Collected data
###

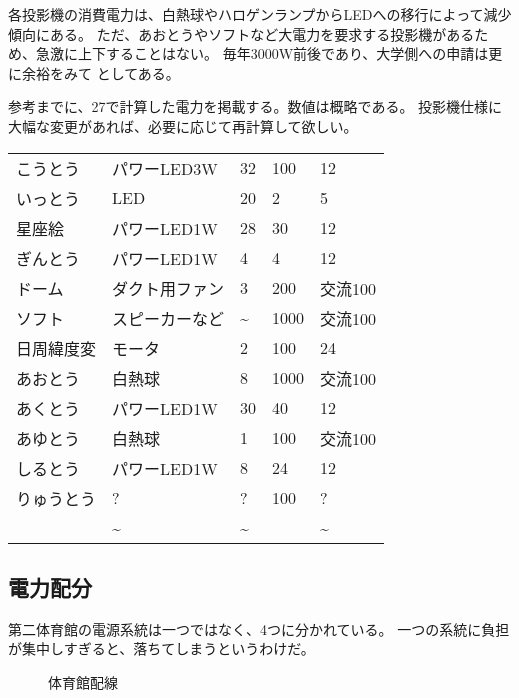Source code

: \documentclass[letterpaper,10pt,dvipdfmx]{sphinxmanual}
\begin{document}
各投影機の消費電力は、白熱球やハロゲンランプからLEDへの移行によって減少傾向にある。
ただ、あおとうやソフトなど大電力を要求する投影機があるため、急激に上下することはない。
毎年3000W前後であり、大学側への申請は更に余裕をみて
としてある。

参考までに、27で計算した電力を掲載する。数値は概略である。
投影機仕様に大幅な変更があれば、必要に応じて再計算して欲しい。

\noindent\begin{tabulary}{\linewidth}{|L|L|L|L|L|}
\hline
{}\relax &\relax &\relax &\relax &\relax \\
\hline
こうとう
&
パワーLED3W
&
32
&
100
&
12
\\
\hline
いっとう
&
LED
&
20
&
2
&
5
\\
\hline
星座絵
&
パワーLED1W
&
28
&
30
&
12
\\
\hline
ぎんとう
&
パワーLED1W
&
4
&
4
&
12
\\
\hline
ドーム
&
ダクト用ファン
&
3
&
200
&
交流100
\\
\hline
ソフト
&
スピーカーなど
&
\textasciitilde{}
&
1000
&
交流100
\\
\hline
日周緯度変
&
モータ
&
2
&
100
&
24
\\
\hline
あおとう
&
白熱球
&
8
&
1000
&
交流100
\\
\hline
あくとう
&
パワーLED1W
&
30
&
40
&
12
\\
\hline
あゆとう
&
白熱球
&
1
&
100
&
交流100
\\
\hline
しるとう
&
パワーLED1W
&
8
&
24
&
12
\\
\hline
りゅうとう
&
?
&
?
&
100
&
?
\\
\hline
{}
&
\textasciitilde{}
&
\textasciitilde{}
&
&
\textasciitilde{}
\\
\hline\end{tabulary}



\subsection{電力配分}
\label{\detokenize{haisen:id6}}
第二体育館の電源系統は一つではなく、4つに分かれている。
一つの系統に負担が集中しすぎると、落ちてしまうというわけだ。
\begin{figure}[htbp]
\centering
\capstart

\noindent{}
\caption{体育館配線}\label{\detokenize{haisen:id19}}\end{figure}
\end{document}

###

## Work task
Leave out the pictures, then copy all the remaining text in the records exactly.

## Your solution
Source code

: \documentclass[letterpaper,10pt,dvipdfmx]{sphinxmanual}
\begin{document}
各投影機の消費電力は、白熱球やハロゲンランプからLEDへの移行によって減少傾向にある。
ただ、あおとうやソフトなど大電力を要求する投影機があるため、急激に上下することはない。
毎年3000W前後であり、大学側への申請は更に余裕をみて
としてある。

参考までに、27で計算した電力を掲載する。数値は概略である。
投影機仕様に大幅な変更があれば、必要に応じて再計算して欲しい。

\noindent\begin{tabulary}{\linewidth}{|L|L|L|L|L|}
\hline
{}\relax &\relax &\relax &\relax &\relax \\
\hline
こうとう
&
パワーLED3W
&
32
&
100
&
12
\\
\hline
いっとう
&
LED
&
20
&
2
&
5
\\
\hline
星座絵
&
パワーLED1W
&
28
&
30
&
12
\\
\hline
ぎんとう
&
パワーLED1W
&
4
&
4
&
12
\\
\hline
ドーム
&
ダクト用ファン
&
3
&
200
&
交流100
\\
\hline
ソフト
&
スピーカーなど
&
\textasciitilde{}
&
1000
&
交流100
\\
\hline
日周緯度変
&
モータ
&
2
&
100
&
24
\\
\hline
あおとう
&
白熱球
&
8
&
1000
&
交流100
\\
\hline
あくとう
&
パワーLED1W
&
30
&
40
&
12
\\
\hline
あゆとう
&
白熱球
&
1
&
100
&
交流100
\\
\hline
しるとう
&
パワーLED1W
&
8
&
24
&
12
\\
\hline
りゅうとう
&
?
&
?
&
100
&
?
\\
\hline
{}
&
\textasciitilde{}
&
\textasciitilde{}
&
&
\textasciitilde{}
\\
\hline\end{tabulary}



\subsection{電力配分}
\label{\detokenize{haisen:id6}}
第二体育館の電源系統は一つではなく、4つに分かれている。
一つの系統に負担が集中しすぎると、落ちてしまうというわけだ。
\begin{figure}[htbp]
\centering
\capstart

\noindent{}
\caption{体育館配線}\label{\detokenize{haisen:id19}}\end{figure}
\end{document}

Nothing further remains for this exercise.